カバー裏は凝視するなかれ

中井英夫―虚実の間に生きた作家 (KAWADE道の手帖)』読了。

中井英夫―虚実の間に生きた作家 (KAWADE道の手帖)

中井英夫―虚実の間に生きた作家 (KAWADE道の手帖)

 別冊幻想文学中井英夫スペシャル』などからの再録物は既読なんだけど、何度読んでも意外というか可笑しいのが以下の部分:

(...)そのころ有吉佐和子さんと二人で原稿用紙を作ったのね、一連四千枚を二千枚ずつ分けて、彼女はそれを全部、原稿料に換えて、あっという間に売り出しちゃったけど、こっちは全部書き損じにして、それからそのあと自分だけでまた何回か、一連ずつぐらいかな、作っては潰し、作っては潰し。だから一万枚以上は書き潰してるわけです。  (1992年のインタビュー)

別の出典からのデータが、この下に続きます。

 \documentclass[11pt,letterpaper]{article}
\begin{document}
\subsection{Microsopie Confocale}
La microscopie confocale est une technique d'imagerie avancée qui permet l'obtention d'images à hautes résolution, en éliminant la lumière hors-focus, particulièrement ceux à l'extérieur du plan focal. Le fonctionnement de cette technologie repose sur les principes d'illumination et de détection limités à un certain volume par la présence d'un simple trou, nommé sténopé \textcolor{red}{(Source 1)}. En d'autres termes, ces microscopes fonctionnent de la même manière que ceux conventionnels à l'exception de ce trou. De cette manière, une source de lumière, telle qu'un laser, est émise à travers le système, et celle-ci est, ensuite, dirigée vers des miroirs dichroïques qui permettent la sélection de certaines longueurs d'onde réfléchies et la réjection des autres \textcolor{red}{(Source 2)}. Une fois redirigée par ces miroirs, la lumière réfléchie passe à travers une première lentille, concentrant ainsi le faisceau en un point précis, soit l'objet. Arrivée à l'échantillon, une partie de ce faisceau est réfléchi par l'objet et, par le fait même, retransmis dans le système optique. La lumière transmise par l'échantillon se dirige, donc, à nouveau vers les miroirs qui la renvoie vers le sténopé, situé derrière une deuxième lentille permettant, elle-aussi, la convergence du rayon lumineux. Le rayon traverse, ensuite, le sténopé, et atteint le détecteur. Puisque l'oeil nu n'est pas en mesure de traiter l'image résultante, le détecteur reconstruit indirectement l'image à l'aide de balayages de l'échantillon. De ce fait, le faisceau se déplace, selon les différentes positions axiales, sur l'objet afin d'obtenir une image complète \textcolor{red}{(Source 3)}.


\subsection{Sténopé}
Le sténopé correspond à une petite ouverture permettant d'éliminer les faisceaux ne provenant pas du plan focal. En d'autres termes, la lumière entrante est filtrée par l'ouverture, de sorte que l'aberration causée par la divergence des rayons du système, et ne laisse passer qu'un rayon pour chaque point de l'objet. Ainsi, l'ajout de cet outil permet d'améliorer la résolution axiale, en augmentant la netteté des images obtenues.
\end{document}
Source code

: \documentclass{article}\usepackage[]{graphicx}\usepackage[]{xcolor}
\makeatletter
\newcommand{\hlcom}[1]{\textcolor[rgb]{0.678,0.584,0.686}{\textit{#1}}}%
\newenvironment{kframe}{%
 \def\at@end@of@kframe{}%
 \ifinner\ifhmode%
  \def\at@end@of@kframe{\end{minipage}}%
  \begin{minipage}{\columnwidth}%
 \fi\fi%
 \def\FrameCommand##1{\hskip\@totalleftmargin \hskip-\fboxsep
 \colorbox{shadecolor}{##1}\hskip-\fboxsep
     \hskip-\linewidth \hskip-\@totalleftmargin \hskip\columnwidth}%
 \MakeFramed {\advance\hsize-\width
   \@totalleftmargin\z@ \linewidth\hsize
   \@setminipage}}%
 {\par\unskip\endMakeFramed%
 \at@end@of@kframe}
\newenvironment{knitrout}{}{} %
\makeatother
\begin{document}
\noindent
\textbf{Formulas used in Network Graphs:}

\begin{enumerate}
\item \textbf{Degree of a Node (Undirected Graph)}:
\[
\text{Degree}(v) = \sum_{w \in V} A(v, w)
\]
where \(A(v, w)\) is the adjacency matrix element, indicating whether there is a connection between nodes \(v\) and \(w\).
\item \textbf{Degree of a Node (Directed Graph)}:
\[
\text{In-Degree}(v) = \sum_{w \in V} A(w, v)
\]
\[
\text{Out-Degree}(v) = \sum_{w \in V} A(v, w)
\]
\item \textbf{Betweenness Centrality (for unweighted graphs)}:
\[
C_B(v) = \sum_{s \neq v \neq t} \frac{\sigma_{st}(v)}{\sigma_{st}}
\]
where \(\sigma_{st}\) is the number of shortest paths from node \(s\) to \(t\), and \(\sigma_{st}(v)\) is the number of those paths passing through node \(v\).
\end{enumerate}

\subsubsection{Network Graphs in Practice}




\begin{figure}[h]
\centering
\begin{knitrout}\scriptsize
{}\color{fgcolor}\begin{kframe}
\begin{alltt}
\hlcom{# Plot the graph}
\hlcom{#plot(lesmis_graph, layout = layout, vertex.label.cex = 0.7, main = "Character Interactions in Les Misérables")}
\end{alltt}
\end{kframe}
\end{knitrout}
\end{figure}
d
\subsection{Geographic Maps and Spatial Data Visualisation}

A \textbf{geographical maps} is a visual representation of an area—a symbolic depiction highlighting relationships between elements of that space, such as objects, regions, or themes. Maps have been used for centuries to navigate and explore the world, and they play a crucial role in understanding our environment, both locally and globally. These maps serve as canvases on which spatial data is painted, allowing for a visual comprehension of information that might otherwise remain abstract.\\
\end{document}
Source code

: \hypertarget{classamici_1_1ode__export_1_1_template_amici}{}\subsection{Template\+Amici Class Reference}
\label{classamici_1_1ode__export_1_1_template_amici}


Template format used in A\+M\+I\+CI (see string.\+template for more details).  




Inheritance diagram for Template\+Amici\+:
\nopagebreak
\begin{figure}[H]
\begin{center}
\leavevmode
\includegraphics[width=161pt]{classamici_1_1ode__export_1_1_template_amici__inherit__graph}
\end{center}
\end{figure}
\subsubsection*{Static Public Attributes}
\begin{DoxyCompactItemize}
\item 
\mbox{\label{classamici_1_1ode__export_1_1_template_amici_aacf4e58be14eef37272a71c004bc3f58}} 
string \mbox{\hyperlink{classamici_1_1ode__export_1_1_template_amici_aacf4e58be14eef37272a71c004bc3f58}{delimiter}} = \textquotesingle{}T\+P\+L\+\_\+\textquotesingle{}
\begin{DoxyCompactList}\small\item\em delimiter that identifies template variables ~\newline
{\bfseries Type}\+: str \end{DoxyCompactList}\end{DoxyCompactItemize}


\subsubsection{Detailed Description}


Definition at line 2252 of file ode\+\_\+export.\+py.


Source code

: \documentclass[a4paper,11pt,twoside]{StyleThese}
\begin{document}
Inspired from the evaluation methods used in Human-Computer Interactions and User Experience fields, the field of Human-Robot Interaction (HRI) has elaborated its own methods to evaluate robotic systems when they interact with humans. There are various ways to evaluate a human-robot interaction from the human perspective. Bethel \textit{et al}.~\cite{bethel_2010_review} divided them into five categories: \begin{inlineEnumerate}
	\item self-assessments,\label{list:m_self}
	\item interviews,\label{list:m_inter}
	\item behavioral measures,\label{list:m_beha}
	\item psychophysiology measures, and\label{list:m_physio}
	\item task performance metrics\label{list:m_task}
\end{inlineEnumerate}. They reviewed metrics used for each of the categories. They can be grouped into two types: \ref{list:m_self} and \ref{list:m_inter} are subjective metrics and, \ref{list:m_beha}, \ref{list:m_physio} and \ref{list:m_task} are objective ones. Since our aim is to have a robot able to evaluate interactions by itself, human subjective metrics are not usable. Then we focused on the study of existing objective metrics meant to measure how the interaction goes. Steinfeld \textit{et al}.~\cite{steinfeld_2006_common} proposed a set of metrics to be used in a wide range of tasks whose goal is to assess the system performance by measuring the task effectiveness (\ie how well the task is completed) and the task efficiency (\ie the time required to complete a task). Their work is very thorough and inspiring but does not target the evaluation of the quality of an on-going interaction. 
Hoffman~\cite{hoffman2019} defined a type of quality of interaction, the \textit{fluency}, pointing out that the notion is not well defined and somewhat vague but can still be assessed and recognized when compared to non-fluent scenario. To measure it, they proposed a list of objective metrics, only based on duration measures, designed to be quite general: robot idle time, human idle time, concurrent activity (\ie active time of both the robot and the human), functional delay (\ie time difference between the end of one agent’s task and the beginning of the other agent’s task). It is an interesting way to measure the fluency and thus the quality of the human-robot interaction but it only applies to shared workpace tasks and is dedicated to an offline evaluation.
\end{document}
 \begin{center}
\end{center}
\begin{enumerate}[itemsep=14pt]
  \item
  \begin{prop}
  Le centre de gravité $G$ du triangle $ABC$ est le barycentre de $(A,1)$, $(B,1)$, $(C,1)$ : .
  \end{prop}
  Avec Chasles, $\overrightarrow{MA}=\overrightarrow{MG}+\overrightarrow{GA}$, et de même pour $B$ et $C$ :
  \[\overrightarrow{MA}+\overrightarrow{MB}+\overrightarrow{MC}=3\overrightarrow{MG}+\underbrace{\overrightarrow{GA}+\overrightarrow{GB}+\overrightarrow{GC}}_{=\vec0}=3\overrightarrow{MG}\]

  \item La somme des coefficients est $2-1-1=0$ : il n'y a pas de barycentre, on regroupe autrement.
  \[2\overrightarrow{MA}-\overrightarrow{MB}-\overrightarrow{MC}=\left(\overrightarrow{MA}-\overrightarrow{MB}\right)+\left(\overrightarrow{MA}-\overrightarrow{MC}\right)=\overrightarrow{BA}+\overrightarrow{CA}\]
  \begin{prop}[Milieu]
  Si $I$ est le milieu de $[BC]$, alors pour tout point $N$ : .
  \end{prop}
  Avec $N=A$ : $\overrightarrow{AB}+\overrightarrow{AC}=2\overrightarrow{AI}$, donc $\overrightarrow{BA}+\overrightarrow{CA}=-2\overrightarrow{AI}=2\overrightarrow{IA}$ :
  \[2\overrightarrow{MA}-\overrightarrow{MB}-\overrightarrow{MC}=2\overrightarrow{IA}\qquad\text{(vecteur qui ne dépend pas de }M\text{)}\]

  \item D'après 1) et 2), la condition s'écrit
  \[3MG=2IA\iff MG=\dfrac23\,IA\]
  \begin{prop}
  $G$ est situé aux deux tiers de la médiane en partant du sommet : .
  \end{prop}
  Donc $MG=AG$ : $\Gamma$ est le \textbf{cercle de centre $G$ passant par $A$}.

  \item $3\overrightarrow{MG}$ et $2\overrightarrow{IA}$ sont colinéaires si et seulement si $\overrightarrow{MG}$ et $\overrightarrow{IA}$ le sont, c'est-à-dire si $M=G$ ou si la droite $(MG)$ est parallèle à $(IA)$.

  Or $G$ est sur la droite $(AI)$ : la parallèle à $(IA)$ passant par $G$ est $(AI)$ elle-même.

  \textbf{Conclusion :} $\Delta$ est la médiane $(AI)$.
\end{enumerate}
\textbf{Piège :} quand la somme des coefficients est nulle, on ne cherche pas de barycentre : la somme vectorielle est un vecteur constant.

 中井英夫とよりによって有吉佐和子ていうのが、どうしてもイメージ的に結びつかない。いったいどういう知り合いだったのか、どこかに書いてあったかなぁ。
 
 ミステリー者としての中井英夫を論じた千街晶之、強引(?)に折口信夫に結びつける安藤礼二が面白かった。それと(ごく最近になって初めて目にした)グレゴリ青山のマンガが可愛くてファンになりそう。ほんとに性格の悪そうな人たちも何人か書いていて持つべきものは友。